Check every line of the data below for "portale". Copy each one that has it.

=== Section Start ===

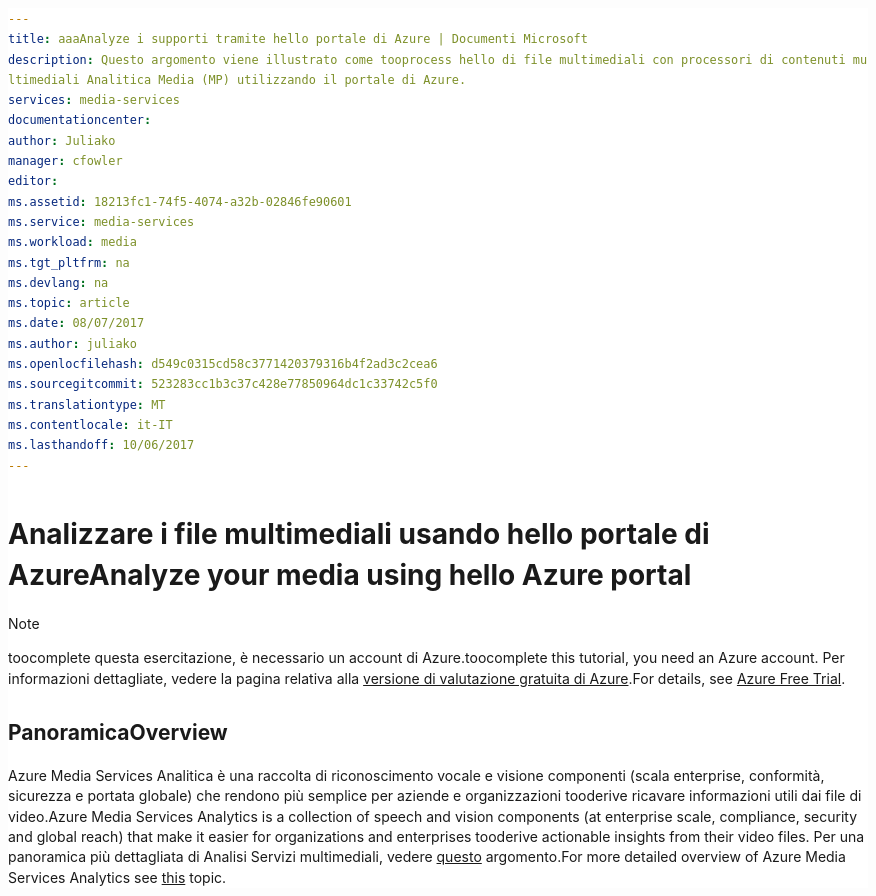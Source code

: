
 ```yaml
---
title: aaaAnalyze i supporti tramite hello portale di Azure | Documenti Microsoft
description: Questo argomento viene illustrato come tooprocess hello di file multimediali con processori di contenuti multimediali Analitica Media (MP) utilizzando il portale di Azure.
services: media-services
documentationcenter: 
author: Juliako
manager: cfowler
editor: 
ms.assetid: 18213fc1-74f5-4074-a32b-02846fe90601
ms.service: media-services
ms.workload: media
ms.tgt_pltfrm: na
ms.devlang: na
ms.topic: article
ms.date: 08/07/2017
ms.author: juliako
ms.openlocfilehash: d549c0315cd58c3771420379316b4f2ad3c2cea6
ms.sourcegitcommit: 523283cc1b3c37c428e77850964dc1c33742c5f0
ms.translationtype: MT
ms.contentlocale: it-IT
ms.lasthandoff: 10/06/2017
---
```

# <a name="analyze-your-media-using-hello-azure-portal"></a><span data-ttu-id="e9c5c-103">Analizzare i file multimediali usando hello portale di Azure</span><span class="sxs-lookup"><span data-stu-id="e9c5c-103">Analyze your media using hello Azure portal</span></span>
> [!NOTE]
> <span data-ttu-id="e9c5c-104">toocomplete questa esercitazione, è necessario un account di Azure.</span><span class="sxs-lookup"><span data-stu-id="e9c5c-104">toocomplete this tutorial, you need an Azure account.</span></span> <span data-ttu-id="e9c5c-105">Per informazioni dettagliate, vedere la pagina relativa alla [versione di valutazione gratuita di Azure](https://azure.microsoft.com/pricing/free-trial/).</span><span class="sxs-lookup"><span data-stu-id="e9c5c-105">For details, see [Azure Free Trial](https://azure.microsoft.com/pricing/free-trial/).</span></span> 
> 
> 

## <a name="overview"></a><span data-ttu-id="e9c5c-106">Panoramica</span><span class="sxs-lookup"><span data-stu-id="e9c5c-106">Overview</span></span>
<span data-ttu-id="e9c5c-107">Azure Media Services Analitica è una raccolta di riconoscimento vocale e visione componenti (scala enterprise, conformità, sicurezza e portata globale) che rendono più semplice per aziende e organizzazioni tooderive ricavare informazioni utili dai file di video.</span><span class="sxs-lookup"><span data-stu-id="e9c5c-107">Azure Media Services Analytics is a collection of speech and vision components (at enterprise scale, compliance, security and global reach) that make it easier for organizations and enterprises tooderive actionable insights from their video files.</span></span> <span data-ttu-id="e9c5c-108">Per una panoramica più dettagliata di Analisi Servizi multimediali, vedere [questo](media-services-analytics-overview.md) argomento.</span><span class="sxs-lookup"><span data-stu-id="e9c5c-108">For more detailed overview of Azure Media Services Analytics see [this](media-services-analytics-overview.md) topic.</span></span>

=== Section End ===

* _ANSWER BOX_:
title: aaaAnalyze i supporti tramite hello portale di Azure | Documenti Microsoft
description: Questo argomento viene illustrato come tooprocess hello di file multimediali con processori di contenuti multimediali Analitica Media (MP) utilizzando il portale di Azure.
# <a name="analyze-your-media-using-hello-azure-portal"></a><span data-ttu-id="e9c5c-103">Analizzare i file multimediali usando hello portale di Azure</span><span class="sxs-lookup"><span data-stu-id="e9c5c-103">Analyze your media using hello Azure portal</span></span>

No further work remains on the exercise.